This package shall provide R script developers with some useful utilities to track meaningful provenance with inline R-code.
Find the Python version of this package at https://github.com/GeoinformationSystems/provo.
This package was written since concurrent provenance tracking packages tend to either produce lengthy documents with loads of abundant information (typically automatic provenance tracing) or don't allow for fine grained tracking (e.g. using qualified comments to track provenance cannot interpret conditions or loops). To sum up: This package gives the sole control over what is tracked to the user, while simplifying the task as much as possible.
This package produces provenance graphs that adhere to the PROV-Ontology https://www.w3.org/TR/prov-o/. Currently the package only implements the "starting point terms" (https://www.w3.org/TR/2013/REC-prov-o-20130430/#cross-reference-starting-point-terms) of the PROV-Ontology. These starting point terms are built by the three classes Entity, Activity and Agent, as well as a set of allowed relations between those classes (see Fig. 1).
Fig. 1 - Starting Point Terms of PROV-O (time related relations excluded). Notice the direction of the relations.In terms of data processing Entities can be viewed as data and Activities as processes that use existing data and generate new data. Agents stand for persons, organizations or even software that carries out these processing steps. An example where a process uses some input data to produce some output data is shown in Fig. 2.
Fig. 2 - PROV-O description of a process that uses some input data and produces some output data, controlled by some agent.A provenance graph is generated by concatenating multiple activities and entities, e.g Fig. 3.
Fig. 3 - Simple PROV-O provenance graph without agents.As first step that graph has to be set up:
Listing 1
init_provenance_graph(namespace = "https://www.yournamespace.com/script#")
PROV-O is RDF based, which means that every Entity, Activity and Agent has to have a unique ID which has to be provided as IRI. Every ID that you give to an Entity, Activity or Agent is concatenated to that very namespace you defined on graph initialization to build the IRI. See Hints / Pitfalls for more detailed information on namespaces.
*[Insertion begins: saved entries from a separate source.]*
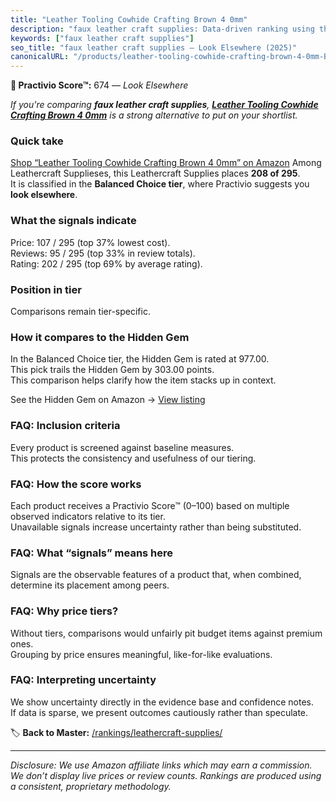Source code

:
 ```yaml
---
title: "Leather Tooling Cowhide Crafting Brown 4 0mm"
description: "faux leather craft supplies: Data-driven ranking using the Practivio Score™. Positioned by quality, value, demand, findability, momentum."
keywords: ["faux leather craft supplies"]
seo_title: "faux leather craft supplies — Look Elsewhere (2025)"
canonicalURL: "/products/leather-tooling-cowhide-crafting-brown-4-0mm-B0DNHRBJ4X/"
---
```


**🚫 Practivio Score™:** 674 — _Look Elsewhere_


*If you're comparing **faux leather craft supplies**, **[Leather Tooling Cowhide Crafting Brown 4 0mm](https://www.amazon.com/dp/B0DNHRBJ4X?tag=practivio-20)** is a strong alternative to put on your shortlist.*
### Quick take
[Shop “Leather Tooling Cowhide Crafting Brown 4 0mm” on Amazon](https://www.amazon.com/dp/B0DNHRBJ4X?tag=practivio-20)
Among Leathercraft Supplieses, this Leathercraft Supplies places **208 of 295**.  
It is classified in the **Balanced Choice tier**, where Practivio suggests you **look elsewhere**.

### What the signals indicate
Price: 107 / 295 (top 37% lowest cost).  
Reviews: 95 / 295 (top 33% in review totals).  
Rating: 202 / 295 (top 69% by average rating).  

### Position in tier
Comparisons remain tier-specific.

### How it compares to the Hidden Gem
In the Balanced Choice tier, the Hidden Gem is rated at 977.00.  
This pick trails the Hidden Gem by 303.00 points.  
This comparison helps clarify how the item stacks up in context.  

See the Hidden Gem on Amazon → [View listing](https://www.amazon.com/dp/B06XRDBGY6?tag=practivio-20)

### FAQ: Inclusion criteria
Every product is screened against baseline measures.  
This protects the consistency and usefulness of our tiering.

### FAQ: How the score works
Each product receives a Practivio Score™ (0–100) based on multiple observed indicators relative to its tier.  
Unavailable signals increase uncertainty rather than being substituted.

### FAQ: What “signals” means here
Signals are the observable features of a product that, when combined, determine its placement among peers.

### FAQ: Why price tiers?
Without tiers, comparisons would unfairly pit budget items against premium ones.  
Grouping by price ensures meaningful, like-for-like evaluations.

### FAQ: Interpreting uncertainty
We show uncertainty directly in the evidence base and confidence notes.  
If data is sparse, we present outcomes cautiously rather than speculate.


🏷️ **Back to Master:** [/rankings/leathercraft-supplies/](/rankings/leathercraft-supplies/)

---
_Disclosure: We use Amazon affiliate links which may earn a commission. We don’t display live prices or review counts. Rankings are produced using a consistent, proprietary methodology._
The package implements the three PROV-O Node types Entity, Activity and Agent as R-environments with class like behavior. Each Node type must have an ID and can have a label and a description. If no label is given on instantiation the ID is used as label.
E.g. creating an Entity with the ID 'input_raster', the label 'Input Raster' and the description 'A 10 x 10 raster with values ranging from 0 to 100' would look like this:
Listing 2
in_raster_entity <- Entity(
id = "input_raster",
label = "Input Raster",
description = "A 10 x 10 raster with values ranging from 0 to 100"
)
Now lets assume we have a script in which a 10 x 10 input raster with values ranging from 0 to 100 shall be converted to a masking raster by applying a threshold operation that sets values above 70 to 1 and other values to 0. The resulting mask raster shall be written in a new raster.
Listing 3
in_raster <- array(val <- sample(0:100), dim = c(10, 10))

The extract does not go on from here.